How it actually happened isn’t good writing

“But that’s how it actually happened!” is a familiar riposte when writers try to follow that tired advice to “write what you know.”

But what actually happened doesn’t make for a great story.  Even in the most chaotic, car-crash lives, there are the boring bits.  Even the most ambitious, career-driven executive with twelve hour working days and a packed out-of-hours diary needs to sleep now and again.

Writing is capable of so much more than breathing life into real-life stories.  A true story-teller doesn’t just skip the boring bits and shift all the verbs from passive to active, but also considers shifting the actual linear time line, giving the reader all the crucial action and hook into the story at the beginning and saving some of the background information for when the narrating character is stuck in the boring bits: dreams and flashbacks are great tricks to do precisely this.  Great writers also filter out the less important events and re-order the important ones to suit the dramatic curve.

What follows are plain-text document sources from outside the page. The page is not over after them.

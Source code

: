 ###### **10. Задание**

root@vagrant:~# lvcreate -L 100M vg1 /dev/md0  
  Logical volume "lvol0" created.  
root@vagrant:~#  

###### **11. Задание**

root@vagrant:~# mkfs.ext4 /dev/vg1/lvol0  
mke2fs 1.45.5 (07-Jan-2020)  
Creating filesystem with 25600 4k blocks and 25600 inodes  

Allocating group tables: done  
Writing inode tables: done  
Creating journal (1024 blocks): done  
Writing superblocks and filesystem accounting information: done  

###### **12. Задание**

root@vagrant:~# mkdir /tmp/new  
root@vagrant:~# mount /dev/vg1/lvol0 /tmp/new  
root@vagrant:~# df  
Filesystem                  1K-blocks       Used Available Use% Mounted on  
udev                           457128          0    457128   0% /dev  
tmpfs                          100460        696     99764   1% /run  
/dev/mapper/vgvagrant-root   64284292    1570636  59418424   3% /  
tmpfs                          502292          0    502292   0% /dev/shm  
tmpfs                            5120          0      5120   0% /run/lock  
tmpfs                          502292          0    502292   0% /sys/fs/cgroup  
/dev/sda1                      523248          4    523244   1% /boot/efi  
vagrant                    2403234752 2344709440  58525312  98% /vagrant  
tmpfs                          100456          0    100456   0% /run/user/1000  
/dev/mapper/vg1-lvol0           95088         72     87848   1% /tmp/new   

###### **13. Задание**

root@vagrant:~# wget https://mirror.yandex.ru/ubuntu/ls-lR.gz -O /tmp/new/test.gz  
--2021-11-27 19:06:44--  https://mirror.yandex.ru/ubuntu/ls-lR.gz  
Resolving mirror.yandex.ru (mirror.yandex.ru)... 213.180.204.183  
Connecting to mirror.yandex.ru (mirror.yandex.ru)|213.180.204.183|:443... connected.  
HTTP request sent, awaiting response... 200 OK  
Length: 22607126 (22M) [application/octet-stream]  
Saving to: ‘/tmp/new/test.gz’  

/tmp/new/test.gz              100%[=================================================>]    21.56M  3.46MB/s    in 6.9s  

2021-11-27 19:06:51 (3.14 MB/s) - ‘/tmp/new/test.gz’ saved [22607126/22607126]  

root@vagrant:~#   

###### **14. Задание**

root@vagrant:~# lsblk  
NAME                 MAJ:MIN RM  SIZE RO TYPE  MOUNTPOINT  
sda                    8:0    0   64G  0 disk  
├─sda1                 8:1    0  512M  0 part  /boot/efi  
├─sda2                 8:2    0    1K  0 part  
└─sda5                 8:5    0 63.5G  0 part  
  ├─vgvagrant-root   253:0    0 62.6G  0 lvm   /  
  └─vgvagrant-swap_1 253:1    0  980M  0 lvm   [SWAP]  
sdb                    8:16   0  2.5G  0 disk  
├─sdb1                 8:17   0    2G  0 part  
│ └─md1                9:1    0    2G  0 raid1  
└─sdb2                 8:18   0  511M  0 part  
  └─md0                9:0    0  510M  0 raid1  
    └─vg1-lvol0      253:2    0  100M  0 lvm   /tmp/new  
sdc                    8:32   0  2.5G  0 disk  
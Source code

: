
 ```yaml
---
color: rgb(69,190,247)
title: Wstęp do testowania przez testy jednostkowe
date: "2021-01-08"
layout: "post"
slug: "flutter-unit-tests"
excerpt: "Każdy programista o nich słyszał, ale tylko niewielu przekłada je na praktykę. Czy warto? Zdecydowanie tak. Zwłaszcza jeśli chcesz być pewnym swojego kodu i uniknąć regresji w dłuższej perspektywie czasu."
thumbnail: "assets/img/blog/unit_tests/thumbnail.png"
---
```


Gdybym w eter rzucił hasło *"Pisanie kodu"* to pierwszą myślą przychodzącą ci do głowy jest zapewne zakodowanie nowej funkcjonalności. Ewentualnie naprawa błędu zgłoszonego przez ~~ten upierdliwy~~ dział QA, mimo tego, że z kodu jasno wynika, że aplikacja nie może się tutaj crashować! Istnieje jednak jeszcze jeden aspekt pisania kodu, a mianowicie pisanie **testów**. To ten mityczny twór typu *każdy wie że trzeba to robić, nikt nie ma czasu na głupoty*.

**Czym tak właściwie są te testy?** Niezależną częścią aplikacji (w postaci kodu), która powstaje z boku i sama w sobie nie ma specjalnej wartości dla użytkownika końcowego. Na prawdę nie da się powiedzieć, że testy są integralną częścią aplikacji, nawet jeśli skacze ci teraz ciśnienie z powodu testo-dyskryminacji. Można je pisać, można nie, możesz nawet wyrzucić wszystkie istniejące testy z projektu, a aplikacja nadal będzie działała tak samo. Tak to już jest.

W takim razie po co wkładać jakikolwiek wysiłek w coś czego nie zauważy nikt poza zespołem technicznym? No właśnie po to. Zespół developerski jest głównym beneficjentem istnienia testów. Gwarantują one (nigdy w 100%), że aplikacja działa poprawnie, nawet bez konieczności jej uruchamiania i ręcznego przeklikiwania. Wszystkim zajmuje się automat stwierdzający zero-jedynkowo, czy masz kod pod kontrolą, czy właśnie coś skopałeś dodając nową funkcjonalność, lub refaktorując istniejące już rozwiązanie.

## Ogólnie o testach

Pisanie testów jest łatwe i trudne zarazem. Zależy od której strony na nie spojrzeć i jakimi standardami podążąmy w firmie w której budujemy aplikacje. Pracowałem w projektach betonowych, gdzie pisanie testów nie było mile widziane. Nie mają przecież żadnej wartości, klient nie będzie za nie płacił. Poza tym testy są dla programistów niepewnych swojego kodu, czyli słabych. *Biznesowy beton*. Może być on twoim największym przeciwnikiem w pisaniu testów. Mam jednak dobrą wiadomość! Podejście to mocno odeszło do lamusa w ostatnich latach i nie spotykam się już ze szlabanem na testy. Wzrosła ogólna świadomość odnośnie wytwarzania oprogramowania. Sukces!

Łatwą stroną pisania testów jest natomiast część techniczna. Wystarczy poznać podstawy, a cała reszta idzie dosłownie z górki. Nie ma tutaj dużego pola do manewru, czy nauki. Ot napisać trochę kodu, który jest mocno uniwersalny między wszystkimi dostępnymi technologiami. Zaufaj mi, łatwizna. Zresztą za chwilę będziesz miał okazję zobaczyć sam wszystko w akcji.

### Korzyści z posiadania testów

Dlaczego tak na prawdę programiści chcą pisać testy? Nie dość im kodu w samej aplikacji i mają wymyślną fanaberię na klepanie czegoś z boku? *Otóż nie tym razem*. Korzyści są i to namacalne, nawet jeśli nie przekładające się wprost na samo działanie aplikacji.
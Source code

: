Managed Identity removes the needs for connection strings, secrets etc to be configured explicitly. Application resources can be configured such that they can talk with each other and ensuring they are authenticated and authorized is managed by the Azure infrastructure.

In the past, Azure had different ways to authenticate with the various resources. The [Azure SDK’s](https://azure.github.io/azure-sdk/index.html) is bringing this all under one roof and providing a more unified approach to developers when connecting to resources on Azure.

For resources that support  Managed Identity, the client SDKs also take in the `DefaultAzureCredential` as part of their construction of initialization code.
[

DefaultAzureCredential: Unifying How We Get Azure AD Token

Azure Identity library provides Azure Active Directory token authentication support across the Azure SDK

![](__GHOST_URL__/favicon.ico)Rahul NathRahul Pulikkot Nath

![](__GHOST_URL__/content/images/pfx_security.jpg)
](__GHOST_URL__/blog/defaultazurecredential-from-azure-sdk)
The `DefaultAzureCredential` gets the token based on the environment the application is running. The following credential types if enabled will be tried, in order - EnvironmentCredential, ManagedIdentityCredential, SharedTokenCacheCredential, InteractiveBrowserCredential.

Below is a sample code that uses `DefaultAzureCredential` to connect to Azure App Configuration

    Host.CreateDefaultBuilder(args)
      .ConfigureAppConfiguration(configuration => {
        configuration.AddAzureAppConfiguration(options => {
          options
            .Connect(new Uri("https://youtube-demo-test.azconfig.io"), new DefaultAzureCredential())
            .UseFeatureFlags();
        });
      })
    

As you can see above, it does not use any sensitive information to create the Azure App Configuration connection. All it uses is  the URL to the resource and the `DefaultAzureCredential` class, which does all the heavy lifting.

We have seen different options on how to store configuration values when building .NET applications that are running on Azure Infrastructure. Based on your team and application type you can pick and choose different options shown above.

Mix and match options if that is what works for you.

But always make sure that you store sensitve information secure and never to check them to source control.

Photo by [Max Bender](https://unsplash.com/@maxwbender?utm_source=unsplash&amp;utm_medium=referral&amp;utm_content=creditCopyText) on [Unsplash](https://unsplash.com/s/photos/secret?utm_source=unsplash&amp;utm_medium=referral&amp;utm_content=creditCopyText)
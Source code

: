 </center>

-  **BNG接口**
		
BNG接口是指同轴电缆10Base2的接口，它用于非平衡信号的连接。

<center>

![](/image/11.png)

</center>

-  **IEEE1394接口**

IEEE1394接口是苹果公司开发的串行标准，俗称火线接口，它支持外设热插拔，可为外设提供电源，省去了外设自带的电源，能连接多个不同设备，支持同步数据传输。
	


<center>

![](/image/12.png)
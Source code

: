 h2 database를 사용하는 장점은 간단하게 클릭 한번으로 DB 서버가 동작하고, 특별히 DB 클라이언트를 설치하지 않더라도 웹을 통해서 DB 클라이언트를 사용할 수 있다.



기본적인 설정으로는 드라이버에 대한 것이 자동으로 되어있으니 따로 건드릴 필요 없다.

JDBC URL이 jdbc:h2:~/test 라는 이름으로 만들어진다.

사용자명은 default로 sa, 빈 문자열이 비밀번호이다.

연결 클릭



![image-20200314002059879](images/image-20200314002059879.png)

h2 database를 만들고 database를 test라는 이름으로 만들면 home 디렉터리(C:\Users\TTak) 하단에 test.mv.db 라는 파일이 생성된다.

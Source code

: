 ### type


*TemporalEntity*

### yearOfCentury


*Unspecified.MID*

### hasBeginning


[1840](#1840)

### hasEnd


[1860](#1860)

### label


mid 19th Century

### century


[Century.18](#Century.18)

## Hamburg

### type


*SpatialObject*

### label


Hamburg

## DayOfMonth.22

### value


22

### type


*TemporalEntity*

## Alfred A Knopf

Along with “But that’s how it actually happened!” is “This is how people really talk.”  A real life conversation is often two monologues with each speaker focused on what they want to say and the non speaker waiting their chance to interrupt.  And people repeat themselves, go round in circles, forget names, places, dates and use tone of voice or gestures to get their point across.

On paper or on a screen that makes for a boring read.  Dialogue is an artificial construct.  Usually dialogue has a main purpose of moving the plot forward and the restriction that characters have to speak in character (even if they are lying or trying to be someone else within the story).  Using dialogue as an information dump can sound false unless one character is bringing another up to speed with a situation or passing on information the second character doesn’t know.  And giving one character a monologue without the character(s) they are talking to chipping in or commenting results in false-sounding dialogue too.  Successful dialogue knows it’s a construct but also manages to sound as if it is real conversation. 

All good writers naturally do a lot of eavesdropping, picking out how people speak and the words they tend to use, but instead of re-writing the conversation verbatim, filter out the repetitions, deviations and hesitations in favour of focusing on what the character needs to say and how they’d say it.

Bear in mind the following quotations.

“Writing fiction is the act of weaving a series of lies to arrive at a greater truth,” Khalid Hosseini

“We all know that art is not truth.  Art is a lie that makes us realize the truth.” Pablo Picasso.

How it actually happened isn’t good writing.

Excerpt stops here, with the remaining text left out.